[Problem to solve]: When you reach the line containing "येषां बुधाः स्मरणतो ह्यशुभानि लोके ।" in the records below, start copying exactly, and stop once you have copied the line containing "चिक्रीड रासपरिमण्डलमण्डितो यो ।".

[Data section]:

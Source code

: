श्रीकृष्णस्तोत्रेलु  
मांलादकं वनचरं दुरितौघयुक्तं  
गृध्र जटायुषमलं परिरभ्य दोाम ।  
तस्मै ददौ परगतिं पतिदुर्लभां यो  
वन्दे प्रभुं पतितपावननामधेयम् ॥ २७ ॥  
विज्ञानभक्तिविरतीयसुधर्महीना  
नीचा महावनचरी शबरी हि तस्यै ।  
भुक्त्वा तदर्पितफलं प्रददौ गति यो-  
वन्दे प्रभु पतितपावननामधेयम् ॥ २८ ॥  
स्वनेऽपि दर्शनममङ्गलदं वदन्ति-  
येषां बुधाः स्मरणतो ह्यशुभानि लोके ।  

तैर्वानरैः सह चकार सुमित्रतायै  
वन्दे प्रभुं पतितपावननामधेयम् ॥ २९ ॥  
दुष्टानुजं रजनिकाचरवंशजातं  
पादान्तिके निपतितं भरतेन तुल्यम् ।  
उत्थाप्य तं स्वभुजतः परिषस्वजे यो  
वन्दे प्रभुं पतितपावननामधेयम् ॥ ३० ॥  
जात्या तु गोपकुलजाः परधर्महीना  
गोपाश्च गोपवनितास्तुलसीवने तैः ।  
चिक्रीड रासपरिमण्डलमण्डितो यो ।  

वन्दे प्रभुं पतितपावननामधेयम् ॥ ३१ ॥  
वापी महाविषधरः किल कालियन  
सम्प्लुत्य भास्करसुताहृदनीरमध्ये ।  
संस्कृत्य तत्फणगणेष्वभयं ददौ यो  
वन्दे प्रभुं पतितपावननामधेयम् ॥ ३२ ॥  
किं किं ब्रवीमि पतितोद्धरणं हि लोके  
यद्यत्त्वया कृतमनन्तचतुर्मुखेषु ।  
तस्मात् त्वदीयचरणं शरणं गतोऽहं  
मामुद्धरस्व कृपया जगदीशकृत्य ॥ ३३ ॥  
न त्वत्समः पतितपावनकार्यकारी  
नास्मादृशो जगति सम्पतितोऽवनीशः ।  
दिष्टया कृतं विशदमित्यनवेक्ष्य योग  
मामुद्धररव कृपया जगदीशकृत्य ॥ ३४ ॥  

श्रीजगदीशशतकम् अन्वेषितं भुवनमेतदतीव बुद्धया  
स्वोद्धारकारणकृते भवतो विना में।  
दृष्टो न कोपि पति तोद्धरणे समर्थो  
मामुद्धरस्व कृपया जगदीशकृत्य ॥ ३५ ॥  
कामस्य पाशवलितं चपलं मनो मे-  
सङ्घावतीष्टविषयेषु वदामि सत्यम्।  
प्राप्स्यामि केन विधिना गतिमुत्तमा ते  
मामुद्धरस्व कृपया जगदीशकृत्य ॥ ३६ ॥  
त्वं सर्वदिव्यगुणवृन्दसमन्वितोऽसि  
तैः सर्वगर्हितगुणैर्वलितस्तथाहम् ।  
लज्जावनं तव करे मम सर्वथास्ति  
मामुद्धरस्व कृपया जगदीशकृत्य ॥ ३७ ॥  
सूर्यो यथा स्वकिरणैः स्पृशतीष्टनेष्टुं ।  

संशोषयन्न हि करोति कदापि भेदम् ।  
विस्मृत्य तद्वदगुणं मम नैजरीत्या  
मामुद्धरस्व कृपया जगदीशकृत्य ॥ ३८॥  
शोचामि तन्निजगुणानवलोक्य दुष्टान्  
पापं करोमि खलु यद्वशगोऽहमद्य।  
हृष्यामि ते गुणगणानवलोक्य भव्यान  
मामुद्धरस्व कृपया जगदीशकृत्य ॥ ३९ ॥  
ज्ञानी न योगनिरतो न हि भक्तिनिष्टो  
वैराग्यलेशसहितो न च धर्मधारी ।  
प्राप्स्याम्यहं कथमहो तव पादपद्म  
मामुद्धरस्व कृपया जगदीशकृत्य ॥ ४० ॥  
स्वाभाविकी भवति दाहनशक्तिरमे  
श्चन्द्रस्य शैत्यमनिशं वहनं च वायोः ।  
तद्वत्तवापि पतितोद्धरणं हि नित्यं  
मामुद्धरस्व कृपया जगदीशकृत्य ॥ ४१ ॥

[Written response]:
येषां बुधाः स्मरणतो ह्यशुभानि लोके ।  

तैर्वानरैः सह चकार सुमित्रतायै  
वन्दे प्रभुं पतितपावननामधेयम् ॥ २९ ॥  
दुष्टानुजं रजनिकाचरवंशजातं  
पादान्तिके निपतितं भरतेन तुल्यम् ।  
उत्थाप्य तं स्वभुजतः परिषस्वजे यो  
वन्दे प्रभुं पतितपावननामधेयम् ॥ ३० ॥  
जात्या तु गोपकुलजाः परधर्महीना  
गोपाश्च गोपवनितास्तुलसीवने तैः ।  
चिक्रीड रासपरिमण्डलमण्डितो यो ।  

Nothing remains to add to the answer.